*** Records to process ***

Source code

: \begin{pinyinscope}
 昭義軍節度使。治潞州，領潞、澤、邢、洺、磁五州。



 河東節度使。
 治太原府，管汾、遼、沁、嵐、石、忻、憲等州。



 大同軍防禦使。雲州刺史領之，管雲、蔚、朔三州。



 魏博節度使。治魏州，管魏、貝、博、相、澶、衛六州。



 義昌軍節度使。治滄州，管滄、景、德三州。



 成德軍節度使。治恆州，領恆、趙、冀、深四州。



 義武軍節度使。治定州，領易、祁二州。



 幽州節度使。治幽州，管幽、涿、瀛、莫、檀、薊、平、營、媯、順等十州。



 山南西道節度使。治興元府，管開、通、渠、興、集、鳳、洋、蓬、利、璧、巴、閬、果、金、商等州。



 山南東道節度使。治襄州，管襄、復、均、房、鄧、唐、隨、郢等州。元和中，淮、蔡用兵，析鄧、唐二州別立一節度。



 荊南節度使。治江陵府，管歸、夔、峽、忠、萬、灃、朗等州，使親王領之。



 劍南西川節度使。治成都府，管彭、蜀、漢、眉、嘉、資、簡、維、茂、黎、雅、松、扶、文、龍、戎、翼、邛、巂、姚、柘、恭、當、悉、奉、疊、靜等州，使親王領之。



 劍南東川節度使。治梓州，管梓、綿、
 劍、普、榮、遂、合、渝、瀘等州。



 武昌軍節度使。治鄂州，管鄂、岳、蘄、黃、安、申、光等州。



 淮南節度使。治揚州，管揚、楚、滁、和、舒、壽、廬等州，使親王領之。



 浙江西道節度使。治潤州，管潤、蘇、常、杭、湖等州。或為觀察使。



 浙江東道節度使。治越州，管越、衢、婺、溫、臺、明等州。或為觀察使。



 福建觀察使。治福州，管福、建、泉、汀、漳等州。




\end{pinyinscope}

*** End of Records to process ***
*** Records to process ***

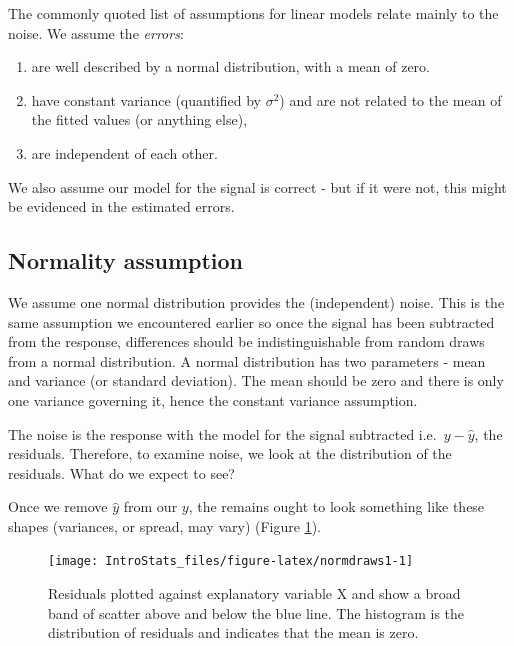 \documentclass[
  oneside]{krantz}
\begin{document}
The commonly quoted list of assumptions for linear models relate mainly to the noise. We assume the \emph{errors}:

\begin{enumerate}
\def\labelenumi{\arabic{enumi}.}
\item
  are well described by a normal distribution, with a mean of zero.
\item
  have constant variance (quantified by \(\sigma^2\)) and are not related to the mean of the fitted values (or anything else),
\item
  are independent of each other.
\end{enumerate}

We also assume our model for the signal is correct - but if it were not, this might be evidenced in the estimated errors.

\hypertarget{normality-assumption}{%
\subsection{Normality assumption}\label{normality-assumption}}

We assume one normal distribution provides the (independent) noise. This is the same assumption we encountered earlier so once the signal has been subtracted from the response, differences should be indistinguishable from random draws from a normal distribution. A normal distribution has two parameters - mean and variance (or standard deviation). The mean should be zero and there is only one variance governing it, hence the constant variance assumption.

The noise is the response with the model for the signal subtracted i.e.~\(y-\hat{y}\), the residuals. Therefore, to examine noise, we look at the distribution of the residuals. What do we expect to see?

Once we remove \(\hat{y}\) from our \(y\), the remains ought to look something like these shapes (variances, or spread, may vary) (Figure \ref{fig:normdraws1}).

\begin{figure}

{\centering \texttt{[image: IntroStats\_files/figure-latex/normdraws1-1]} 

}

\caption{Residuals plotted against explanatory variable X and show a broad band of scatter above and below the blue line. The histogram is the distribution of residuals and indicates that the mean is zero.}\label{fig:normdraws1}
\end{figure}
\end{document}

*** End of Records to process ***
*** Records to process ***

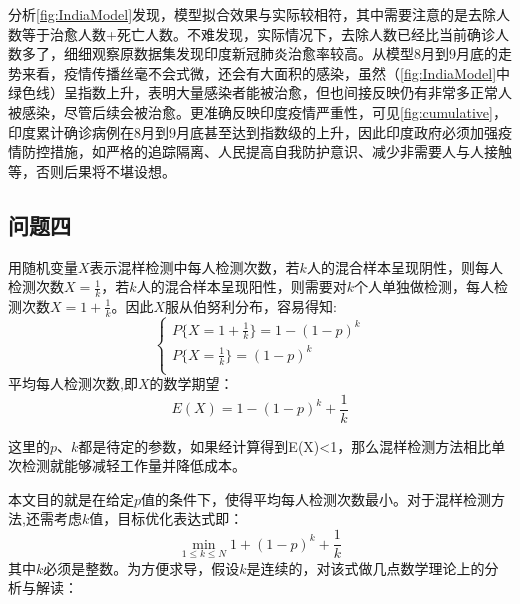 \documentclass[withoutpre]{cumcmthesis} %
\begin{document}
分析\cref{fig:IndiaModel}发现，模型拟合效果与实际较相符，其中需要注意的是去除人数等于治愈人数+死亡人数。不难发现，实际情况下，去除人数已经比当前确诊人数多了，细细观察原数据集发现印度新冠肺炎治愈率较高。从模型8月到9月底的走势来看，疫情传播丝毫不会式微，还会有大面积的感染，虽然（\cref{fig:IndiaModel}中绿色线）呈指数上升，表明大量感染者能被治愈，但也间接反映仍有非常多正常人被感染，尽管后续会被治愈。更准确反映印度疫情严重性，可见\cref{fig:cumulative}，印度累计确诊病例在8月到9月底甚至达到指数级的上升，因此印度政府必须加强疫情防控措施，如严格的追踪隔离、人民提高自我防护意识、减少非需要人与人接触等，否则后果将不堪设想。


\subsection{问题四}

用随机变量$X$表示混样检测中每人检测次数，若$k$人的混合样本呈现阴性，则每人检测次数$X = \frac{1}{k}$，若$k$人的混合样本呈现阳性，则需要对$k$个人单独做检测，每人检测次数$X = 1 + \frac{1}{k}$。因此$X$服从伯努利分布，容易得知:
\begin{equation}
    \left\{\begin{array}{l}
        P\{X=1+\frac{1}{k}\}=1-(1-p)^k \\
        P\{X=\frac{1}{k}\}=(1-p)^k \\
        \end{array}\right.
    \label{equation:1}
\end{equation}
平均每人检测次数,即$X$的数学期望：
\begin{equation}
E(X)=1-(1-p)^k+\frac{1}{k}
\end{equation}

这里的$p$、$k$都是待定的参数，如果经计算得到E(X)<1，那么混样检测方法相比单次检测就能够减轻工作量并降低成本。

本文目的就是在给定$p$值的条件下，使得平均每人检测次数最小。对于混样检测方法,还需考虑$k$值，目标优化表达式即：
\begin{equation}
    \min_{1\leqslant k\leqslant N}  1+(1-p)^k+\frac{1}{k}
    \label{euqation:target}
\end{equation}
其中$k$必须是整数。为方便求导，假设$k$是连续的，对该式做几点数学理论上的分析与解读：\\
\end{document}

*** End of Records to process ***

The lines to return are those in the entries above that include "from".

*Exercise answer*
We assume one normal distribution provides the (independent) noise. This is the same assumption we encountered earlier so once the signal has been subtracted from the response, differences should be indistinguishable from random draws from a normal distribution. A normal distribution has two parameters - mean and variance (or standard deviation). The mean should be zero and there is only one variance governing it, hence the constant variance assumption.
Once we remove \(\hat{y}\) from our \(y\), the remains ought to look something like these shapes (variances, or spread, may vary) (Figure \ref{fig:normdraws1}).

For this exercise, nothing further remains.